On May 27 the ship put in to New York harbour. The journey had been normal by the standards of the day. From the original figure of 240 passengers, 238 were alive. One child and three old people had died during the crossing, but a Scandinavian woman had given birth to twins. Nothing of this is mentioned in Barfuss’ notes. Nor, it’s true, is there any mention in the ship’s logbook of deformity or deafness and dumbness. Just the births and deaths. And a sailor who had been washed overboard in a storm just south of Iceland.

 

When Hercule Barfuss arrived in New York the stream of immigrants had not yet reached the level that some two decades later would cause the still-young American state to set up an immigration authority. Several decades more would come and go before the buildings on Castle Garden and Ellis Island were built in order to facilitate the administration of the enormous hordes of people arriving daily in the new land. When the schooner SS
St Mary
cast anchor in Upper New York Bay at dawn on May 27 there were no persons in authority waiting for her passengers. The travellers were transported in small steamboats to the harbour, or, more precisely, to the small area on the southern tip of Manhattan nowadays called Battery Park.

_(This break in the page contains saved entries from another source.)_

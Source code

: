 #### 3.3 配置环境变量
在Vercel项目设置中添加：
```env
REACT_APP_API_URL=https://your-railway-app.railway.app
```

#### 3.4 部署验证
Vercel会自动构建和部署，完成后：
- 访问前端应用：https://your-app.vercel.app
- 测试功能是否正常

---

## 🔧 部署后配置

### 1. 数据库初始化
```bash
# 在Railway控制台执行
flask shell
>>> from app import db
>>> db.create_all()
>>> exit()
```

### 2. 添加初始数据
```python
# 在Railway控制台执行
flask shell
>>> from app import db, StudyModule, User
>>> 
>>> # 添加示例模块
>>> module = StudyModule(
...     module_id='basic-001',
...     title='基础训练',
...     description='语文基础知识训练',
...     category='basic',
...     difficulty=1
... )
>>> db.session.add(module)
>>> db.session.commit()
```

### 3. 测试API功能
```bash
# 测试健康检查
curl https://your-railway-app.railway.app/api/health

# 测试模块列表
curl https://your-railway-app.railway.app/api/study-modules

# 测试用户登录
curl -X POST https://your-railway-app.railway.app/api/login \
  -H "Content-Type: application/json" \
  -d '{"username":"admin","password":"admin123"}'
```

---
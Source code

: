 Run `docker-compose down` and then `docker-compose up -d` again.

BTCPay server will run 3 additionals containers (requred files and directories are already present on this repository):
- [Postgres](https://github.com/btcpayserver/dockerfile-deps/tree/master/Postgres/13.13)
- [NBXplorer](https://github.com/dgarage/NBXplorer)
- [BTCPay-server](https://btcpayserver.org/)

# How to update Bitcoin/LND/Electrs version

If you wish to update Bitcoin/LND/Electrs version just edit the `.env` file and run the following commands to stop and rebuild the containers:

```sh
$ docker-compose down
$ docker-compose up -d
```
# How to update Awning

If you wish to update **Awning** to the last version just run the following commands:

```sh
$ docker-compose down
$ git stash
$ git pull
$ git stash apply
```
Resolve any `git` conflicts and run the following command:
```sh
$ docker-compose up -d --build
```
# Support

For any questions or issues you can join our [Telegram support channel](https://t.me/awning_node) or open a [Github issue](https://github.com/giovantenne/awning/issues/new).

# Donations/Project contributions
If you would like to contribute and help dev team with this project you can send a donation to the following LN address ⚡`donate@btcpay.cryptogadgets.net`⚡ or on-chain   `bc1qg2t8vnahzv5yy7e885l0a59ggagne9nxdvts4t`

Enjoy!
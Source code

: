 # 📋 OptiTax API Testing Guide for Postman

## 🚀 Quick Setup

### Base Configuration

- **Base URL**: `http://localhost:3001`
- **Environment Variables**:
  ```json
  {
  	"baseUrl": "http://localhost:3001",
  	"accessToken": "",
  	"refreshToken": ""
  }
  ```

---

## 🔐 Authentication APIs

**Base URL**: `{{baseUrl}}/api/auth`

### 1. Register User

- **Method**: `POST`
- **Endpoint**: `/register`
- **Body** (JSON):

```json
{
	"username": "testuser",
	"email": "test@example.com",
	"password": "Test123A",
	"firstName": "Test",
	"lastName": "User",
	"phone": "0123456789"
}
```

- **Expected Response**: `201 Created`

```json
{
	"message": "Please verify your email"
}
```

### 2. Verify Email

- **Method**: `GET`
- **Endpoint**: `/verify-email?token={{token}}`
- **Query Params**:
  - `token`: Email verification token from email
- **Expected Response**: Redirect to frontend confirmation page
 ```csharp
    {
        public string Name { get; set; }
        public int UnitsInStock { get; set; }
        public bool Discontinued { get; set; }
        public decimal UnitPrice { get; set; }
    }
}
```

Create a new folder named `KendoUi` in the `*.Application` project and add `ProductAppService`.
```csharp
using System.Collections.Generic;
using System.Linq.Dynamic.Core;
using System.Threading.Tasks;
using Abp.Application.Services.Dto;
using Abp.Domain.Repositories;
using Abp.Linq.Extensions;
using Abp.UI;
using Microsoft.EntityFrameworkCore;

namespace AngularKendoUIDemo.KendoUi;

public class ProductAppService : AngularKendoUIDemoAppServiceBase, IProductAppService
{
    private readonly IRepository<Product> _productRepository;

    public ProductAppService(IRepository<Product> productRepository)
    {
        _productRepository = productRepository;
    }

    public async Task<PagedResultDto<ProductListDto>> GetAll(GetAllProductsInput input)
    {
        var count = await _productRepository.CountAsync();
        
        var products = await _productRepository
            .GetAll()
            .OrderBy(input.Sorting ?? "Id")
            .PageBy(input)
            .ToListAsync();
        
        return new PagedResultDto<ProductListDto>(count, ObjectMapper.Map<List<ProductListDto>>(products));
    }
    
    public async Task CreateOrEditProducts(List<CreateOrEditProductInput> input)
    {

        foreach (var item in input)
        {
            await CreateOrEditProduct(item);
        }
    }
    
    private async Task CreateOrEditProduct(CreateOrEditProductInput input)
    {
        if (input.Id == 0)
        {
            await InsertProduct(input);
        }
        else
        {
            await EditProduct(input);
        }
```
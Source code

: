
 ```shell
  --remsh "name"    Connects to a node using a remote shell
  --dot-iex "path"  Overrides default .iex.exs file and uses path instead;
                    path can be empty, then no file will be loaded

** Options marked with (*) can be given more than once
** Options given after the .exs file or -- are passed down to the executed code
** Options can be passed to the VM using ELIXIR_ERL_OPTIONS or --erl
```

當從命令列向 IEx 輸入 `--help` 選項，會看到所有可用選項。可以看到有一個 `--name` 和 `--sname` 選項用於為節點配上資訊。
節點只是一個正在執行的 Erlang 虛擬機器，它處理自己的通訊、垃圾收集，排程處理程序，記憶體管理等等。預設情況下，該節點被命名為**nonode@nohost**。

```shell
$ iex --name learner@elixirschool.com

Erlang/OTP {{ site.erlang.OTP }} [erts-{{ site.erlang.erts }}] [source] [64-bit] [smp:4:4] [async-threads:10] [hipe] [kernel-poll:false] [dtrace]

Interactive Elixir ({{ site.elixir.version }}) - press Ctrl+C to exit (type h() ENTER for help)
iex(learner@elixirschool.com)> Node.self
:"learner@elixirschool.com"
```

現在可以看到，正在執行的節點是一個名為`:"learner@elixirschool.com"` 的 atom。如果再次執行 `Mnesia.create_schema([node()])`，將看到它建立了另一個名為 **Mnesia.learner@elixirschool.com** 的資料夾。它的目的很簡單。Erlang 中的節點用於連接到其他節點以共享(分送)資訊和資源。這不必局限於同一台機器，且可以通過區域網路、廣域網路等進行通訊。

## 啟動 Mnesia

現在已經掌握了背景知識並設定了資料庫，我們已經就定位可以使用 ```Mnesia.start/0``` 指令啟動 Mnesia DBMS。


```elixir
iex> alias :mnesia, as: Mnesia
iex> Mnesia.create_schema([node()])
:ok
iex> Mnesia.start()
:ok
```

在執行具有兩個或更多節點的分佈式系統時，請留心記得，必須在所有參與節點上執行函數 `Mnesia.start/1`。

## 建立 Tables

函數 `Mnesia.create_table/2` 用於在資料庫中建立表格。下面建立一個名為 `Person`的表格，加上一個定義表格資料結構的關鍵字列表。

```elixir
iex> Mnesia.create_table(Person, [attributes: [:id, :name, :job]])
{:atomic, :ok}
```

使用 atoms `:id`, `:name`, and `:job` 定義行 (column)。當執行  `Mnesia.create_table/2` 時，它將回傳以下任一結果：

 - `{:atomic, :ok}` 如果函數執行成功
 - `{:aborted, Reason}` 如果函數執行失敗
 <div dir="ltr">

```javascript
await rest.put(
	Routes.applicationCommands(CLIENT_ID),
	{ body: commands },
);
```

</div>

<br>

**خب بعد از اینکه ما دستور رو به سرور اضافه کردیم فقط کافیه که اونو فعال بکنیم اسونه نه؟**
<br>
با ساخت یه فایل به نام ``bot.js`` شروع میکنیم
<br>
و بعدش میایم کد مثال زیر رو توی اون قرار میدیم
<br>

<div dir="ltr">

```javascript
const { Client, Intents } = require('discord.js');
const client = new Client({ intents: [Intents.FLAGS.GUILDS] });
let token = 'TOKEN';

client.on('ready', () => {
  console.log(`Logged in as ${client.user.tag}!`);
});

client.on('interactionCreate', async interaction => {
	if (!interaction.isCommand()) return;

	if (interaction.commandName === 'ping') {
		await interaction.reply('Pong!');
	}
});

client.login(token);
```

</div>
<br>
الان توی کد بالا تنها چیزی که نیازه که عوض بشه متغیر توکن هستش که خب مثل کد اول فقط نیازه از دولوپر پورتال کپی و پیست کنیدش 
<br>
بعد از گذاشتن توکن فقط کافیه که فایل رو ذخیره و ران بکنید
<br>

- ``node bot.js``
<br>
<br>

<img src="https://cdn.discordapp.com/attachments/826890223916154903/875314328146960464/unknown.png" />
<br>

It was a very hot morning, a heatwave having swept in from the west. The health inspectors and passport-control officials were as yet but a dream nurtured by suspicious bureaucrats. There were no waiting rooms or delousing halls, no chalk lines drawn on the trunks or labels pinned to the nervous immigrants’ clothes by uniformed officials. A few lodging houses flanked the quayside. Some “runners” from various hotels and routes met the passengers on the gangway, holding out tickets to the riverboats and contracts for mining concessions in the great lakes up north.

In the ship’s passenger list, preserved at the Ellis Island Immigration Museum, Hercule Barfuss is listed as passenger #67. His name is written in capitals. There is no mention of nationality. What is noted is that he lacks an emigration passport from a European authority and that he is deaf and dumb.